Christ is the source for all humanity. He is not bound by culture as He is the par excellence of how one should live. As the Word made flesh the Incarnation serves as our distinctive identity because it is Christ revealed in human form. If a culture is to serve as a catalyst of evangelization, then it should identify with Christ first and foremost and the aim should always resound with Jesus Christ Crucified.
The Diocese of Fort Worth is about to host the National V Encuentro Conference on ministry to Hispanic Catholics in collaboration with the United States Conference of Catholic Bishops from September 20-23, 2018 in Grapevine, TX. The theme for this fifth national encounter for Hispanics is “Missionary Discipleship.” Regardless of where one would stand in the ministerial, pastoral, or social outreach to Hispanics, the foundation of any Church ministry draws its foundation from Christ. As Catholics, our social responsibility is to place Christ at the very center of our ministerial outreach. The single most important example of this approach is rooted in the family because it is in the family where the first instance of faith, culture and ministerial outreach begins.

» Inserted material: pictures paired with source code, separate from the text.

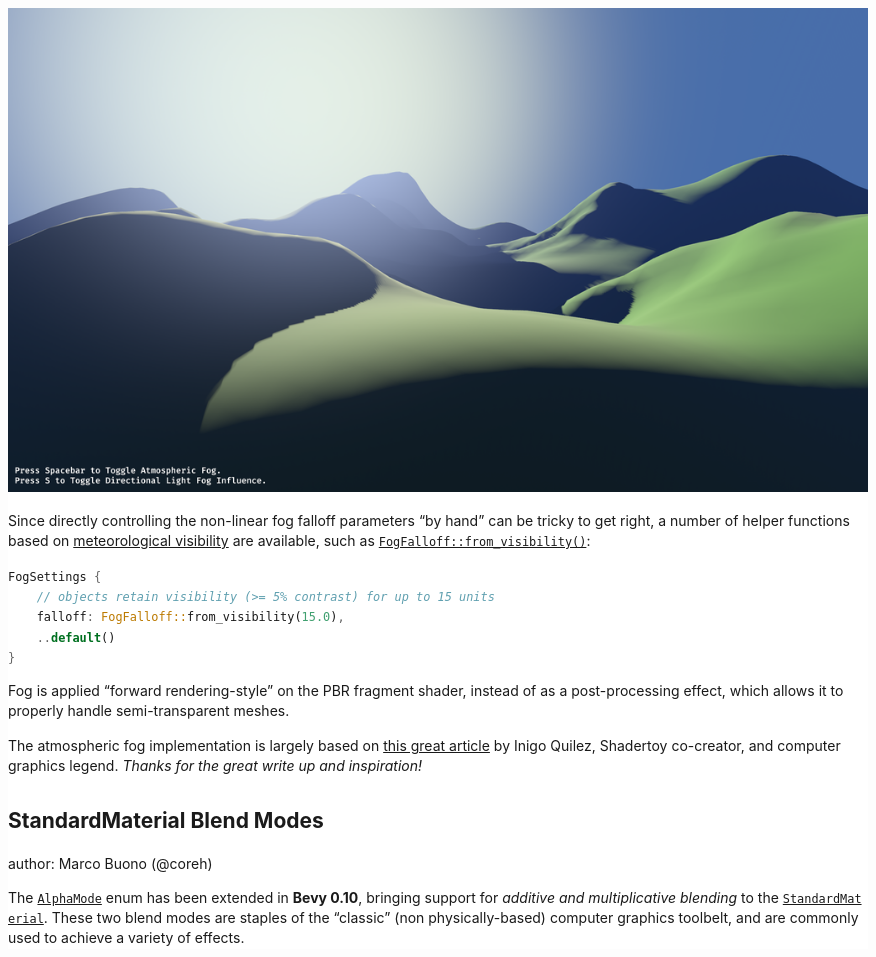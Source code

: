 ![The new atmospheric_fog example showcases a terrain with atmospheric fog and directional light influence.](atmospheric-fog.png)

Since directly controlling the non-linear fog falloff parameters “by hand” can be tricky to get right, a number of helper functions based on [meteorological visibility](https://en.wikipedia.org/wiki/Visibility) are available, such as [`FogFalloff::from_visibility()`](https://docs.rs/bevy/0.10.0/bevy/pbr/enum.FogFalloff.html#method.from_visibility):

```rust
FogSettings {
    // objects retain visibility (>= 5% contrast) for up to 15 units
    falloff: FogFalloff::from_visibility(15.0),
    ..default()
}
```

Fog is applied “forward rendering-style” on the PBR fragment shader, instead of as a post-processing effect, which allows it to properly handle semi-transparent meshes.

The atmospheric fog implementation is largely based on [this great article](https://iquilezles.org/articles/fog/) by Inigo Quilez, Shadertoy co-creator, and computer graphics legend. _Thanks for the great write up and inspiration!_

[`FogSettings`]: https://docs.rs/bevy/0.10.0/bevy/pbr/struct.FogSettings.html
[`FogFalloff`]: https://docs.rs/bevy/0.10.0/bevy/pbr/enum.FogFalloff.html
[`DirectionalLight`]: https://docs.rs/bevy/0.10.0/bevy/pbr/struct.DirectionalLight.html

## StandardMaterial Blend Modes

<div class="release-feature-authors">author: Marco Buono (@coreh)</div>

The [`AlphaMode`] enum has been extended in **Bevy 0.10**, bringing support for _additive and multiplicative blending_ to the [`StandardMaterial`]. These two blend modes are staples of the “classic” (non physically-based) computer graphics toolbelt, and are commonly used to achieve a variety of effects.


[`Schedule`]: https://docs.rs/bevy/0.10.0/bevy/ecs/schedule/struct.Schedule.html
[`App`]: https://docs.rs/bevy/0.10.0/bevy/app/struct.App.html
[`Systems`]: https://docs.rs/bevy/0.10.0/bevy/ecs/system/trait.System.html
[`SystemSet`]: https://docs.rs/bevy/0.10.0/bevy/ecs/schedule/trait.SystemSet.html
[`SystemSets`]: https://docs.rs/bevy/0.10.0/bevy/ecs/schedule/trait.SystemSet.html
[`in_set`]: https://docs.rs/bevy/0.10.0/bevy/ecs/schedule/trait.IntoSystemConfig.html#method.in_set
[`Schedules`]: https://docs.rs/bevy/0.10.0/bevy/ecs/schedule/struct.Schedules.html
[`States`]: https://docs.rs/bevy/0.10.0/bevy/ecs/schedule/trait.States.html
[`State`]: https://docs.rs/bevy/0.10.0/bevy/ecs/schedule/struct.State.html
[`NextState`]: https://docs.rs/bevy/0.10.0/bevy/ecs/schedule/struct.NextState.html
[`AnimationPlayer`]: https://docs.rs/bevy/0.10.0/bevy/animation/struct.AnimationPlayer.html
[`play_with_transition`]: https://docs.rs/bevy/0.10/bevy/animation/struct.AnimationPlayer.html#method.play_with_transition
[`AlphaMode`]: https://docs.rs/bevy/0.10.0/bevy/pbr/enum.AlphaMode.html
[`StandardMaterial`]: https://docs.rs/bevy/0.10.0/bevy/pbr/struct.StandardMaterial.html
[`ColorGrading`]: https://docs.rs/bevy/0.10.0/bevy/render/view/struct.ColorGrading.html
[`PipelinedRenderingPlugin`]: https://docs.rs/bevy/0.10.0/bevy/render/pipelined_rendering/struct.PipelinedRenderingPlugin.html
[`DefaultPlugins`]: https://docs.rs/bevy/0.10.0/bevy/struct.DefaultPlugins.html
[`Window`]: https://docs.rs/bevy/0.10.0/bevy/window/struct.Window.html
[`SystemBuffer`]: https://docs.rs/bevy/0.10.0/bevy/ecs/system/trait.SystemBuffer.html
[`rodio`]: https://crates.io/crates/rodio
[reverse-channels-bug]: https://github.com/RustAudio/rodio/issues/444
[rodio-pr]: https://github.com/RustAudio/rodio/pull/455
[`Decodable`]: https://docs.rs/bevy_audio/latest/bevy_audio/trait.Decodable.html
[`ShaderDefVal`]: https://docs.rs/bevy/0.10.0/bevy/render/render_resource/enum.ShaderDefVal.html
[`Query::par_iter`]: https://docs.rs/bevy/0.10.0/bevy/ecs/system/struct.Query.html#method.par_iter
[`BatchingStrategy`]: https://docs.rs/bevy/0.10.0/bevy/ecs/query/struct.BatchingStrategy.html
[`Plane`]: https://docs.rs/bevy/0.10.0/bevy/prelude/shape/struct.Plane.html
[`CameraOutputMode`]: https://docs.rs/bevy/0.10.0/bevy/render/camera/enum.CameraOutputMode.html
[`Camera`]: https://docs.rs/bevy/0.10.0/bevy/render/camera/struct.Camera.html
[`Visibility`]: https://docs.rs/bevy/0.10.0/bevy/render/view/enum.Visibility.html
[`Entity`]: https://docs.rs/bevy/0.10.0/bevy/ecs/entity/index.html
[`AsBindGroup`]: https://docs.rs/bevy/0.10.0/bevy/render/render_resource/trait.AsBindGroup.html
[`ExtractComponent`]: https://docs.rs/bevy/0.10.0/bevy/render/extract_component/trait.ExtractComponent.html
[`GamepadEventRaw`]: https://docs.rs/bevy/0.9.0/bevy/input/gamepad/struct.GamepadEventRaw.html
[`GamepadConnectionEvent`]: https://docs.rs/bevy/0.10.0/bevy/input/gamepad/struct.GamepadConnectionEvent.html
[`GamepadAxisChangedEvent`]: https://docs.rs/bevy/0.10.0/bevy/input/gamepad/struct.GamepadAxisChangedEvent.html
[`GamepadButtonChangedEvent`]: https://docs.rs/bevy/0.10.0/bevy/input/gamepad/struct.GamepadButtonChangedEvent.html
[`GamepadEvent`]: https://docs.rs/bevy/0.10.0/bevy/input/gamepad/enum.GamepadEvent.html
[`ParsedPath`]: https://docs.rs/bevy/0.10.0/bevy/reflect/struct.ParsedPath.html
[`ReflectFromReflect`]: https://docs.rs/bevy/0.10.0/bevy/reflect/struct.ReflectFromReflect.html
[`TypeRegistry`]: https://docs.rs/bevy/0.10.0/bevy/reflect/struct.TypeRegistry.html
[`std::collections::VecDeque`]: https://doc.rust-lang.org/std/collections/vec_deque/struct.VecDeque.html
[`List`]: https://docs.rs/bevy/0.10.0/bevy/reflect/trait.List.html
[`Map`]: https://docs.rs/bevy/0.10.0/bevy/reflect/trait.Map.html
[`Reflect`]: https://docs.rs/bevy/0.10.0/bevy/reflect/trait.Reflect.html
[`EntityRef`]: https://docs.rs/bevy/0.10.0/bevy/ecs/world/struct.EntityRef.html
[`EntityMut`]: https://docs.rs/bevy/0.10.0/bevy/ecs/world/struct.EntityMut.html
[`World`]: https://docs.rs/bevy/0.10.0/bevy/ecs/world/struct.World.html
[`RelativeCursorPosition`]: https://docs.rs/bevy/0.10.0/bevy/ui/struct.RelativeCursorPosition.html
[`Default`]: https://doc.rust-lang.org/std/default/trait.Default.html
[`Color`]: https://docs.rs/bevy/0.10.0/bevy/render/color/enum.Color.html
[`TaskPoolPlugin`]: https://docs.rs/bevy/0.10.0/bevy/core/struct.TaskPoolPlugin.html
[`TypeRegistrationPlugin`]: https://docs.rs/bevy/0.10.0/bevy/core/struct.TypeRegistrationPlugin.html
[`FrameCountPlugin`]: https://docs.rs/bevy/0.10.0/bevy/core/struct.FrameCountPlugin.html
[`EntityCommand`]: https://docs.rs/bevy/0.10.0/bevy/ecs/system/trait.EntityCommand.html
[`Commands`]: https://docs.rs/bevy/0.10.0/bevy/ecs/system/struct.Commands.html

We are called to bear witness to the truth. This means we should not be ashamed to proclaim and testify in the Lord’s name. This catechetical process begins first and foremost within the home which is the first school of evangelization everyone should encounter. The duty of Christians is to take part in the life of the Church impels them to act as witnesses of the Gospel and of the obligations that flow from it. This witness is a transmission of the faith in words and deeds. Witness is an act of justice that establishes the truth or makes it known (CCC 2472).